SUPPLIED ENTRIES:

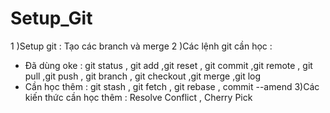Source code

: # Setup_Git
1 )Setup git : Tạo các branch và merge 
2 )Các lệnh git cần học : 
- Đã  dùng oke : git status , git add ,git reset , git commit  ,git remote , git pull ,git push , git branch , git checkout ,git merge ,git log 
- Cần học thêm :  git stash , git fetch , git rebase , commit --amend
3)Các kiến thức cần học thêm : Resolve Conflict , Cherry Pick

--

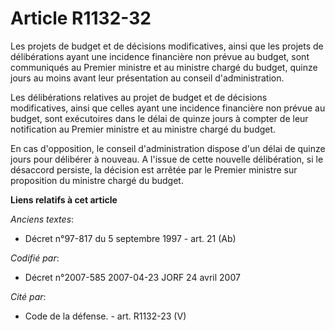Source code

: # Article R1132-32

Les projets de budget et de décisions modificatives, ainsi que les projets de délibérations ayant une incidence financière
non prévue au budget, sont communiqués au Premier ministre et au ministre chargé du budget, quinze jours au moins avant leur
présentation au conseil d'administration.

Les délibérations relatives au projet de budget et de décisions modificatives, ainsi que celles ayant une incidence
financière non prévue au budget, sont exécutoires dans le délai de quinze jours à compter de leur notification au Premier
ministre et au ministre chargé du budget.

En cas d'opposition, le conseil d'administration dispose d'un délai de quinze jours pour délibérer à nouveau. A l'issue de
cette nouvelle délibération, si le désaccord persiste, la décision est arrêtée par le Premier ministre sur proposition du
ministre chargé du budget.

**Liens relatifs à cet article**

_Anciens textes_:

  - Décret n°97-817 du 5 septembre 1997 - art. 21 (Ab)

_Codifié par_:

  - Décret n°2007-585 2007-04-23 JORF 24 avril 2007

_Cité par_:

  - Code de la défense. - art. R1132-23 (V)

...

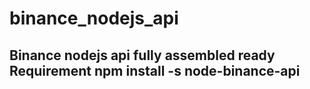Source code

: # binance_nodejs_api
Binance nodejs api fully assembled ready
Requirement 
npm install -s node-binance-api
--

PROBLEM STATEMENT: Find the word "décisions" in the records, and report each line that has it.

EXERCISE RESPONSE:
Les projets de budget et de décisions modificatives, ainsi que les projets de délibérations ayant une incidence financière
Les délibérations relatives au projet de budget et de décisions modificatives, ainsi que celles ayant une incidence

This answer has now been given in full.